#### THE RECORDS:
- - - - -

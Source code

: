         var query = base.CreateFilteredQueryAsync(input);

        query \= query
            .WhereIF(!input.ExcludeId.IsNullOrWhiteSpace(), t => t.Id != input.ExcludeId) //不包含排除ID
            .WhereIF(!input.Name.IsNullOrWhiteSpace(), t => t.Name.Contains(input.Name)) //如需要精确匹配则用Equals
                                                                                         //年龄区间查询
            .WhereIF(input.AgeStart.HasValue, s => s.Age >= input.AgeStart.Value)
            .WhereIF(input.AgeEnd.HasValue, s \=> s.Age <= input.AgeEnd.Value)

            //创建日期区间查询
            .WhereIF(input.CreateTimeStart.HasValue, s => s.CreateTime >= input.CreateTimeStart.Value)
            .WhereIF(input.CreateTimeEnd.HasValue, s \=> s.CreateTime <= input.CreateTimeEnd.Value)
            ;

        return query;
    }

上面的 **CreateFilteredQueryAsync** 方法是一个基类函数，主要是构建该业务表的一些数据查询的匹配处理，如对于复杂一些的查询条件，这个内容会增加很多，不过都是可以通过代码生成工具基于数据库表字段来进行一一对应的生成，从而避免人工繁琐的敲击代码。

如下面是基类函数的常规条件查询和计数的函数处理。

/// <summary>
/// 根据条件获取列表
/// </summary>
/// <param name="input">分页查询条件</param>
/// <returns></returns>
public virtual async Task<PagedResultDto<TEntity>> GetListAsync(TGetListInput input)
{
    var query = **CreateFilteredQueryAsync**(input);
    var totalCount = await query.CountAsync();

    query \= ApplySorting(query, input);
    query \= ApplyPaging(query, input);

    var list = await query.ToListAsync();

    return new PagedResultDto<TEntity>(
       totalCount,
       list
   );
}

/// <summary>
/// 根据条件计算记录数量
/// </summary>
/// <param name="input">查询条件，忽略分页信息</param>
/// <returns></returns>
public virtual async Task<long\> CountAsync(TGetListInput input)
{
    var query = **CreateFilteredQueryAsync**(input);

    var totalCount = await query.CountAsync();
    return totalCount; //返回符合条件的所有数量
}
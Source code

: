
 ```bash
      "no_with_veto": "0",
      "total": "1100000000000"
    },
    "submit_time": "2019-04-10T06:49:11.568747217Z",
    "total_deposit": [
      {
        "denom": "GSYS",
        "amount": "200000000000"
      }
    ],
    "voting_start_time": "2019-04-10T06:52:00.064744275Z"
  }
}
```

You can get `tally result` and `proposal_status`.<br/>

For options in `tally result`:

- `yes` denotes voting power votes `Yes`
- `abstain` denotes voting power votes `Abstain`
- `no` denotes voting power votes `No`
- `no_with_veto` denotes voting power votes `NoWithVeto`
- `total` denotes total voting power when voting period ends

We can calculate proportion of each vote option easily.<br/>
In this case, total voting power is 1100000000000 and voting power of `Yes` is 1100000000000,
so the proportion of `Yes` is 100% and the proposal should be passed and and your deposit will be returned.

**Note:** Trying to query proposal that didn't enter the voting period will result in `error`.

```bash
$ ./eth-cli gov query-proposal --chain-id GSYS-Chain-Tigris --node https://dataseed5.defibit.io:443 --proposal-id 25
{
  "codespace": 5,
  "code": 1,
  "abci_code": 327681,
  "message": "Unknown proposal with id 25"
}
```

- - - - -

#### TRY IT:
Set down the whole listing again, exactly as it was given.

#### TASK SOLUTION:
Source code

:         var query = base.CreateFilteredQueryAsync(input);

        query \= query
            .WhereIF(!input.ExcludeId.IsNullOrWhiteSpace(), t => t.Id != input.ExcludeId) //不包含排除ID
            .WhereIF(!input.Name.IsNullOrWhiteSpace(), t => t.Name.Contains(input.Name)) //如需要精确匹配则用Equals
                                                                                         //年龄区间查询
            .WhereIF(input.AgeStart.HasValue, s => s.Age >= input.AgeStart.Value)
            .WhereIF(input.AgeEnd.HasValue, s \=> s.Age <= input.AgeEnd.Value)

            //创建日期区间查询
            .WhereIF(input.CreateTimeStart.HasValue, s => s.CreateTime >= input.CreateTimeStart.Value)
            .WhereIF(input.CreateTimeEnd.HasValue, s \=> s.CreateTime <= input.CreateTimeEnd.Value)
            ;

        return query;
    }

上面的 **CreateFilteredQueryAsync** 方法是一个基类函数，主要是构建该业务表的一些数据查询的匹配处理，如对于复杂一些的查询条件，这个内容会增加很多，不过都是可以通过代码生成工具基于数据库表字段来进行一一对应的生成，从而避免人工繁琐的敲击代码。

如下面是基类函数的常规条件查询和计数的函数处理。

/// <summary>
/// 根据条件获取列表
/// </summary>
/// <param name="input">分页查询条件</param>
/// <returns></returns>
public virtual async Task<PagedResultDto<TEntity>> GetListAsync(TGetListInput input)
{
    var query = **CreateFilteredQueryAsync**(input);
    var totalCount = await query.CountAsync();

    query \= ApplySorting(query, input);
    query \= ApplyPaging(query, input);

    var list = await query.ToListAsync();

    return new PagedResultDto<TEntity>(
       totalCount,
       list
   );
}

/// <summary>
/// 根据条件计算记录数量
/// </summary>
/// <param name="input">查询条件，忽略分页信息</param>
/// <returns></returns>
public virtual async Task<long\> CountAsync(TGetListInput input)
{
    var query = **CreateFilteredQueryAsync**(input);

    var totalCount = await query.CountAsync();
    return totalCount; //返回符合条件的所有数量
}
Source code

:
 ```bash
      "no_with_veto": "0",
      "total": "1100000000000"
    },
    "submit_time": "2019-04-10T06:49:11.568747217Z",
    "total_deposit": [
      {
        "denom": "GSYS",
        "amount": "200000000000"
      }
    ],
    "voting_start_time": "2019-04-10T06:52:00.064744275Z"
  }
}
```

You can get `tally result` and `proposal_status`.<br/>

For options in `tally result`:

- `yes` denotes voting power votes `Yes`
- `abstain` denotes voting power votes `Abstain`
- `no` denotes voting power votes `No`
- `no_with_veto` denotes voting power votes `NoWithVeto`
- `total` denotes total voting power when voting period ends

We can calculate proportion of each vote option easily.<br/>
In this case, total voting power is 1100000000000 and voting power of `Yes` is 1100000000000,
so the proportion of `Yes` is 100% and the proposal should be passed and and your deposit will be returned.

**Note:** Trying to query proposal that didn't enter the voting period will result in `error`.

```bash
$ ./eth-cli gov query-proposal --chain-id GSYS-Chain-Tigris --node https://dataseed5.defibit.io:443 --proposal-id 25
{
  "codespace": 5,
  "code": 1,
  "abci_code": 327681,
  "message": "Unknown proposal with id 25"
}
```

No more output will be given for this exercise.